Multifamily development is placing new emphasis on apartment amenities for authentic living. In the future, tech's role will be clearly defined, while spaces for mindful connection—with oneself and others—will be amonth renters' top favorites.

Of the many factors shaping multifamily design and development, one particularly powerful trend is creating apartment amenities for authentic living. The pervasive presence of technology is driving a search for experiences that are real, rather than virtual, and for genuine social contact. 

That may explain why the next generation of amenities is less about things than about intangible values. If we were to sum up the mission of these facilities in a single phrase, it might be “well being.” For residents across the generational spectrum, home is a safe, comfortable environment, but it is increasingly a place that provides the means to be healthy in body, mind and spirit.

“The type of amenities that are popular today and will continue to grow in popularity are foundationally designed around sustainability and wellness concepts that are adaptable and future-proof,” said Sheila Byrne, executive vice president of property management at The Habitat Co.  “Technology has enabled greater access to wellness information and has put personal health monitoring into the palms of our hands.”

Coworking lounges, pools, dog spas and fitness clubs are standard at many new developments, but it takes more than these features to attract Millennial or Gen Z renters. Climbing walls, squash courts, saunas and steam rooms or spectacular infinity pools provide alternatives to standard regular sports and leisure facilities. Selecting the right cutting-edge amenities is a crucial exercise, because amenities are a differentiator. The renter will choose the community with impressive, next-generation amenities over a comparable property with fewer such offerings.


Successors to the conventional common area are taking the form of spaces that encourage social interaction and chill time. “People are really looking for connection to their community and having a service that provides both an introduction to your amenity spaces, as well as your fellow residents, is sort of that key ingredient in what renters are looking for in their living experience,” Byrne explained.

Next on the hot list are customized, curated and on-demand services that cater to residents and make their lives easier and more enjoyable. These range from on-site car-sharing centers to concierge services that offer busy residents support for housekeeping, pet care and other chores.

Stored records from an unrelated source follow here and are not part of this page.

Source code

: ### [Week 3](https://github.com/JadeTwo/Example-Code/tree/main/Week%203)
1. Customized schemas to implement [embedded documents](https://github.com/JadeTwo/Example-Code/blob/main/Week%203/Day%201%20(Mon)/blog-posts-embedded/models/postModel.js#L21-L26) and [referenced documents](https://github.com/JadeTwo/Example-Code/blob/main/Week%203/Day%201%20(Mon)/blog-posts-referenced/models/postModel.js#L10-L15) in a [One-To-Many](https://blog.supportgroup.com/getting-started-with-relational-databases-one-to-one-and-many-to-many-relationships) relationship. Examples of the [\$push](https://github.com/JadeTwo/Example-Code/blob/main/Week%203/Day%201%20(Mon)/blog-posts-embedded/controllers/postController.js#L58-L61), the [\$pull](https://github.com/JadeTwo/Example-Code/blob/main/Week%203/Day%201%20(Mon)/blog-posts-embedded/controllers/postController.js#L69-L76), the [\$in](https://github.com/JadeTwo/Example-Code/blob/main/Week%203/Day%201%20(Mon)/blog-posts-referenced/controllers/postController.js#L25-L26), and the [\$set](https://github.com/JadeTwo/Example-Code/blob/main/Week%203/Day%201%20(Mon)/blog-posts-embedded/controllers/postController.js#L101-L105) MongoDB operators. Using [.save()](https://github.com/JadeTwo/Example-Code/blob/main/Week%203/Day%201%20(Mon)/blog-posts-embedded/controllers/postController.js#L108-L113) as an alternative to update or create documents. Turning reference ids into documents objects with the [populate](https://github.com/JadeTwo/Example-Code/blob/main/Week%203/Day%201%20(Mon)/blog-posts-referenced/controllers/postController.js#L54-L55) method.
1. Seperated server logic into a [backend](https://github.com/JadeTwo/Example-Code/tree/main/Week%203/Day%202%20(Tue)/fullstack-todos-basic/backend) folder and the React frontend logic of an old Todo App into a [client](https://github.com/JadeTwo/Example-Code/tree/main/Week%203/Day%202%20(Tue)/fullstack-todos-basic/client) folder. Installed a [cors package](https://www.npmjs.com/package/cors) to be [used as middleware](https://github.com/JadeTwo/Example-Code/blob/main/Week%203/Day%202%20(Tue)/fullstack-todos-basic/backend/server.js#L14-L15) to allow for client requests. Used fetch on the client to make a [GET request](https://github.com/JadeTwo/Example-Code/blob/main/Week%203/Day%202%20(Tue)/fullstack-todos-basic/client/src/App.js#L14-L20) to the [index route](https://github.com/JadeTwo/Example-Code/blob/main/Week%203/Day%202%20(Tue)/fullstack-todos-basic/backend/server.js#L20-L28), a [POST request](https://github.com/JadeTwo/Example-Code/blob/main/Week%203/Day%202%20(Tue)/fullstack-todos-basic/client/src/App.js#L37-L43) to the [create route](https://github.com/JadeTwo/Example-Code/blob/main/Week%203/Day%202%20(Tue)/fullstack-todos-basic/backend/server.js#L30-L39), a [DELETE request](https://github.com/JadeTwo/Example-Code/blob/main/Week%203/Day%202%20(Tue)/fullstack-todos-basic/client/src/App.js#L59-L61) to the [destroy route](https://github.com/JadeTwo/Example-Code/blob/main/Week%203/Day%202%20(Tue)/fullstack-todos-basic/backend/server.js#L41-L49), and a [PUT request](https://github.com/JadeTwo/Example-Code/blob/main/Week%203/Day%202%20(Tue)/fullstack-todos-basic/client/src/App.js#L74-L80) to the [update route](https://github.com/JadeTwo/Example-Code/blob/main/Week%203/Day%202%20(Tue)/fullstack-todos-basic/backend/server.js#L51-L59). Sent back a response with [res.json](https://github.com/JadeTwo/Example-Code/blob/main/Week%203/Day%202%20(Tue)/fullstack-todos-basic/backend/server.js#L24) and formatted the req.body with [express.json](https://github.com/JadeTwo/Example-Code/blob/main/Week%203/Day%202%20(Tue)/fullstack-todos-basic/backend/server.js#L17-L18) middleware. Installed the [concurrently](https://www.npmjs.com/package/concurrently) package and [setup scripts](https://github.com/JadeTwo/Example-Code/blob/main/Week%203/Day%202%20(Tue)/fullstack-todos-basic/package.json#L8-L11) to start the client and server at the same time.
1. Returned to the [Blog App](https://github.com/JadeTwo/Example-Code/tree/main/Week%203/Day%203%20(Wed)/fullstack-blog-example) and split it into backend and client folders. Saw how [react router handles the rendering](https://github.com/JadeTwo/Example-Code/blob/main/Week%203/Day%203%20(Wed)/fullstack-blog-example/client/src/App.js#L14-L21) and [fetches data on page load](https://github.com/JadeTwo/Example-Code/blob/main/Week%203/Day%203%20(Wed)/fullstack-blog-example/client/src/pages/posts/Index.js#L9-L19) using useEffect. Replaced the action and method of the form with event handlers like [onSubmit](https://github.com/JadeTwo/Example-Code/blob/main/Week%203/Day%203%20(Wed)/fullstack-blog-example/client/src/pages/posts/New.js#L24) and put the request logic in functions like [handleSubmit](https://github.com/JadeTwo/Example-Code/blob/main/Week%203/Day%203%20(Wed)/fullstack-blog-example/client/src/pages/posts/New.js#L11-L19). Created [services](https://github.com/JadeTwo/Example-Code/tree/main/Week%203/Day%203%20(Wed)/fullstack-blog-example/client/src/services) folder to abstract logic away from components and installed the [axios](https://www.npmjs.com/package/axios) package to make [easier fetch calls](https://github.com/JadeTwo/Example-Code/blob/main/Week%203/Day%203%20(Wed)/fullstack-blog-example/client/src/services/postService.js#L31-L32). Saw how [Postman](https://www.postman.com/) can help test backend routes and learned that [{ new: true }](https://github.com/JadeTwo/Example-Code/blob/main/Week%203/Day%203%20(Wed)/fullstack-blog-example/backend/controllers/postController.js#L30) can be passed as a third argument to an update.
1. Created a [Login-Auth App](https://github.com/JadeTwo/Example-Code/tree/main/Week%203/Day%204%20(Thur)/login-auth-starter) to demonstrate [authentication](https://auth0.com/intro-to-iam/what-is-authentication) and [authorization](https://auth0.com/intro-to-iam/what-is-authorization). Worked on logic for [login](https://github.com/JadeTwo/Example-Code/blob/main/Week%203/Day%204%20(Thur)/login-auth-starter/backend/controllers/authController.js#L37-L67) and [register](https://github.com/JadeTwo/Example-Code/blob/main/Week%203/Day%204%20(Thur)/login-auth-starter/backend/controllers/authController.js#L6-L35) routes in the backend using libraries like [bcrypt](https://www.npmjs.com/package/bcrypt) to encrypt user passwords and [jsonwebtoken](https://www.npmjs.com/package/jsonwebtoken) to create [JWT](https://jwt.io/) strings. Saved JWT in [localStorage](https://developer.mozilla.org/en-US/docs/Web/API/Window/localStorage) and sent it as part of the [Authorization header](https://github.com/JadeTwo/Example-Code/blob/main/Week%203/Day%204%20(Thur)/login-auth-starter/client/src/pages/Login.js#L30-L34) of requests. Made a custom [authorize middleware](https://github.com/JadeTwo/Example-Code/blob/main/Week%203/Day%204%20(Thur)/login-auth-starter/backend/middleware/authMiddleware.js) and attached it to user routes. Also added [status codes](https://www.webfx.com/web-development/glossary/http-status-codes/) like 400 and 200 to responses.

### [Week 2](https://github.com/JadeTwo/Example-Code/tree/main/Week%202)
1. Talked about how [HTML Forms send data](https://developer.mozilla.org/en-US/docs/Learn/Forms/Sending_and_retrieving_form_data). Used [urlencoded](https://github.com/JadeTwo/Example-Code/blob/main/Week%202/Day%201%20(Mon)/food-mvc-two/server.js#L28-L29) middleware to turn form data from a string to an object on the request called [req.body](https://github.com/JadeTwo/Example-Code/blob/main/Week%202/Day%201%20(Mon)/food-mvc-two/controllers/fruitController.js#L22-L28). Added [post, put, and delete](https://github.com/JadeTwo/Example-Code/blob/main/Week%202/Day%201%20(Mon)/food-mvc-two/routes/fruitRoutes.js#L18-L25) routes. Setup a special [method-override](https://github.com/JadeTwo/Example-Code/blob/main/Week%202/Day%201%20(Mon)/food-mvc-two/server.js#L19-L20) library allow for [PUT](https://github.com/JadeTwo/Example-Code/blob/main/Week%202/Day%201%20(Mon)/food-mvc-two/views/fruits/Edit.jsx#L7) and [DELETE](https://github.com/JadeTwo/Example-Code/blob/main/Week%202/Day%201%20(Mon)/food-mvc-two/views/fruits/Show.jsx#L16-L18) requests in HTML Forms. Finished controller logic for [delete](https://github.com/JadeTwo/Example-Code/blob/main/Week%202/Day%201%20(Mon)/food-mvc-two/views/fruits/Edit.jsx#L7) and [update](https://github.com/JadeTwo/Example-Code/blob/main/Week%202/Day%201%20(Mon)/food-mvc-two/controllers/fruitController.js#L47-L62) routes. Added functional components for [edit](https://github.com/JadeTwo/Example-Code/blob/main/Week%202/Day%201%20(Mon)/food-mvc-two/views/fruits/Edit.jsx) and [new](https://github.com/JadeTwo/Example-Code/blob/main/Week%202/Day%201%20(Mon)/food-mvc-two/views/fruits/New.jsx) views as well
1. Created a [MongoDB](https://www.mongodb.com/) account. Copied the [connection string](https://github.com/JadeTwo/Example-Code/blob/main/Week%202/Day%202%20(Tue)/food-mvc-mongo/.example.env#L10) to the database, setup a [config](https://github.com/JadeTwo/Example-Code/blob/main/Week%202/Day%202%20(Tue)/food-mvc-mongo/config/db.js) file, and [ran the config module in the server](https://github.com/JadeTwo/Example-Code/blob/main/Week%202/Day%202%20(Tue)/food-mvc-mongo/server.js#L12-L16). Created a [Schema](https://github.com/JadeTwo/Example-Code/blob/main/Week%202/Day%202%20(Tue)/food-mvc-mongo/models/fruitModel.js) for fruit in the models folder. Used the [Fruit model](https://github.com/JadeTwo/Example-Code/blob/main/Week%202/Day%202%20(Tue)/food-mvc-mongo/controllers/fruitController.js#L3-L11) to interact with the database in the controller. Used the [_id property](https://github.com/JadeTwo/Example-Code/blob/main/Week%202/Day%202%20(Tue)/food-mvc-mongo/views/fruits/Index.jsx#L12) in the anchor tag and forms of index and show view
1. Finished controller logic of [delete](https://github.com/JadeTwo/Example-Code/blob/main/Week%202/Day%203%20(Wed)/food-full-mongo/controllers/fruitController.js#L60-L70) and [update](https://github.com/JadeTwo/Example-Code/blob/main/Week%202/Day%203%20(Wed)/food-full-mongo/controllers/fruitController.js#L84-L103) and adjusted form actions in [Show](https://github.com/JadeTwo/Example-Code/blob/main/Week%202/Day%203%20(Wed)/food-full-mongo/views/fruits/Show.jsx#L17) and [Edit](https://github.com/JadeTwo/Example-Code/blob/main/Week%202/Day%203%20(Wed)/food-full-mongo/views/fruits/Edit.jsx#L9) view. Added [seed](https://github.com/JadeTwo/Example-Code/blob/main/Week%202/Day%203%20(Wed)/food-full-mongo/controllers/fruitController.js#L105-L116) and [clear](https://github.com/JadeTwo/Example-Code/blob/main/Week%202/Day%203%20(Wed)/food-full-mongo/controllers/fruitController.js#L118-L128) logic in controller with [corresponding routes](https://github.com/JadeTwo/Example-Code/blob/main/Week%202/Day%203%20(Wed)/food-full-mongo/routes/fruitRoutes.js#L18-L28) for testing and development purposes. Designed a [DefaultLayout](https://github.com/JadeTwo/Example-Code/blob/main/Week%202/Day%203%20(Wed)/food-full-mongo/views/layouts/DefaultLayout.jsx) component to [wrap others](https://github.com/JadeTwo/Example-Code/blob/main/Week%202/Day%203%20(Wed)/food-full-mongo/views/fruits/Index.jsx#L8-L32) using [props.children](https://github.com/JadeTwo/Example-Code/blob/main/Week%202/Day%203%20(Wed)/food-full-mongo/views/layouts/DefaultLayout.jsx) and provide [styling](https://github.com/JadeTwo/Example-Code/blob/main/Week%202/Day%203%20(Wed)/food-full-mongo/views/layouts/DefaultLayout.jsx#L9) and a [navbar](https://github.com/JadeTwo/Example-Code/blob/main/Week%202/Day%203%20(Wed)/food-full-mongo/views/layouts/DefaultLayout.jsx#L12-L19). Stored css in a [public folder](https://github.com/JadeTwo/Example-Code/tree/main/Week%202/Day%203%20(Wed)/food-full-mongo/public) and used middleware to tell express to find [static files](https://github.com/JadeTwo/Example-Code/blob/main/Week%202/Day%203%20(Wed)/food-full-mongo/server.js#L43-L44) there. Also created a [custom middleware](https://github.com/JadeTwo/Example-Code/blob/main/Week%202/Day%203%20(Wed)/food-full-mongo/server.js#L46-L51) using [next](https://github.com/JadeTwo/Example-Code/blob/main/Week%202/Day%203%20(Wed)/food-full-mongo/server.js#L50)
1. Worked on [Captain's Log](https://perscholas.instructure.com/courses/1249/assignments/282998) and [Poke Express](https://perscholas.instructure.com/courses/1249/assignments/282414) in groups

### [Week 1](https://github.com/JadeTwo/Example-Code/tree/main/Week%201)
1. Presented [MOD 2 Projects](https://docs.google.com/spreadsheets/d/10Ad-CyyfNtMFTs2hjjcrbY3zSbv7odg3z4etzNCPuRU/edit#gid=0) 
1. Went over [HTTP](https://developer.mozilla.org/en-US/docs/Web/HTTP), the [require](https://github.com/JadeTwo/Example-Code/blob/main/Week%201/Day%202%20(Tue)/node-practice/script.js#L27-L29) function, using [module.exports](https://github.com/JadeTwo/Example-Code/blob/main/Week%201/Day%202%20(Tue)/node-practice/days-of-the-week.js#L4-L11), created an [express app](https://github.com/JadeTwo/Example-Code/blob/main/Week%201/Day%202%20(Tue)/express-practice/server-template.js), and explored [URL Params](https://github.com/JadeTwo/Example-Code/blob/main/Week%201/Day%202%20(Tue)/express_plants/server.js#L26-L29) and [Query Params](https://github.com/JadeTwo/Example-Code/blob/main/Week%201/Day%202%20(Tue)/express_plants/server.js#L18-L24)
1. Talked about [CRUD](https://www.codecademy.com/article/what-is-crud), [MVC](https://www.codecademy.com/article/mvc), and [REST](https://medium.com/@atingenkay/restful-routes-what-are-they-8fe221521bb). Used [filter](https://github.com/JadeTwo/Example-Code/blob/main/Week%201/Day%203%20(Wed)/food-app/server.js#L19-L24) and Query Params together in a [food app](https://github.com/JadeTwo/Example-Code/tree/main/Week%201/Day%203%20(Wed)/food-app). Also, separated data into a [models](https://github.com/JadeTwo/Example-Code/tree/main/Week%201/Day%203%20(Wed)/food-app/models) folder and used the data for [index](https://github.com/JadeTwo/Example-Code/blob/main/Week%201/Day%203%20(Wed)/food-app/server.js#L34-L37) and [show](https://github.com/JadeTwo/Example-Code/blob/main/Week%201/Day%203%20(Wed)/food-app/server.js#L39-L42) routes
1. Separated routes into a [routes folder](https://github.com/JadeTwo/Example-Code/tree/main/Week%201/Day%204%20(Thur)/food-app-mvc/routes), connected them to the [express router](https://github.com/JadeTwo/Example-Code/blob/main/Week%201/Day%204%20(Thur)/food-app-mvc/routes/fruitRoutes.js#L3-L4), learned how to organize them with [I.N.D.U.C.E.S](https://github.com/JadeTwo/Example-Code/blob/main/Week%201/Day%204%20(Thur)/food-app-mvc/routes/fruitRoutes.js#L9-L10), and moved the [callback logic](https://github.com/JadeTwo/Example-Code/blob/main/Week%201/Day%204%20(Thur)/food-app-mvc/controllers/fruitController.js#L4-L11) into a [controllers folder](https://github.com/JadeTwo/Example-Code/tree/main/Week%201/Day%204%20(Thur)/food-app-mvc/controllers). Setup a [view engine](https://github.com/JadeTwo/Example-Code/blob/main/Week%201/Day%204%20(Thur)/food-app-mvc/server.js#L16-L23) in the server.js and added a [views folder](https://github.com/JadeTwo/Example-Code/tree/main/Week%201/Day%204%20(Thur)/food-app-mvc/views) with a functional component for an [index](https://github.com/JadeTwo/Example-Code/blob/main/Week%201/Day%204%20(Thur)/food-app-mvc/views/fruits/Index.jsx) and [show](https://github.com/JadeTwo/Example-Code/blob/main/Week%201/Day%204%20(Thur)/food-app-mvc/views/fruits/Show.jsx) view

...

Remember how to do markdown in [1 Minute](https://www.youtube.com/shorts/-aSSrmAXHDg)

Despite technology’s central role in the home, some intriguing research hints at generational differences in how that role is perceived. A study by the cloud-based platform Vision Critical and MARU/VCR&C shows that 36 percent of Millennials “strongly agree” that science and technology can solve the world’s biggest problems; for Gen Z, that percentage slips to 30 percent. This suggests that the next cohort of renters may place somewhat less emphasis on software and hardware in the homes.

Some forward-thinking developers are planning their facilities with an eye toward giving residents a break from the constant barrage of electronic devices. Another example of apartment amenities for authentic living is the growing popularity of dedicated spaces for technology detox. These can be quiet spaces or meditation areas where noise and disruptive behavior is are not allowed. The rooms are off limits to computers and cellphones; instead, human interaction is encouraged.

“These detox spaces serve as a physical reminder to take a moment to yourself, and take a break from scrolling, so that you can refocus and sort of recharge, since sometimes our attachment to tech can be draining,” Byrne said.

Tech will be used to simplify our daily lives, while screen time will be limited in exchange for experiences that take place outdoor or focus on human interaction.


For developers and owners considering apartment amenities for authentic living, the question is ultimately a matter of return on capital. Is it worth investing in this new generation of amenities? Early indications are that the answer is yes. Cutting-edge amenities generate an average increase in monthly rent of up to $150, Byrne estimates, but the exact premium depends on myriad factors. And residents seem to have no problem paying more.

Things might change in the future, as Gen Z constitutes become the main renter pool. The Vision Critical report shows that those born from the mid-1990s to the early 2000s are more conservative spenders than their Millennial counterparts. The financial aspect will lose ground compared to other values, such as sustainability.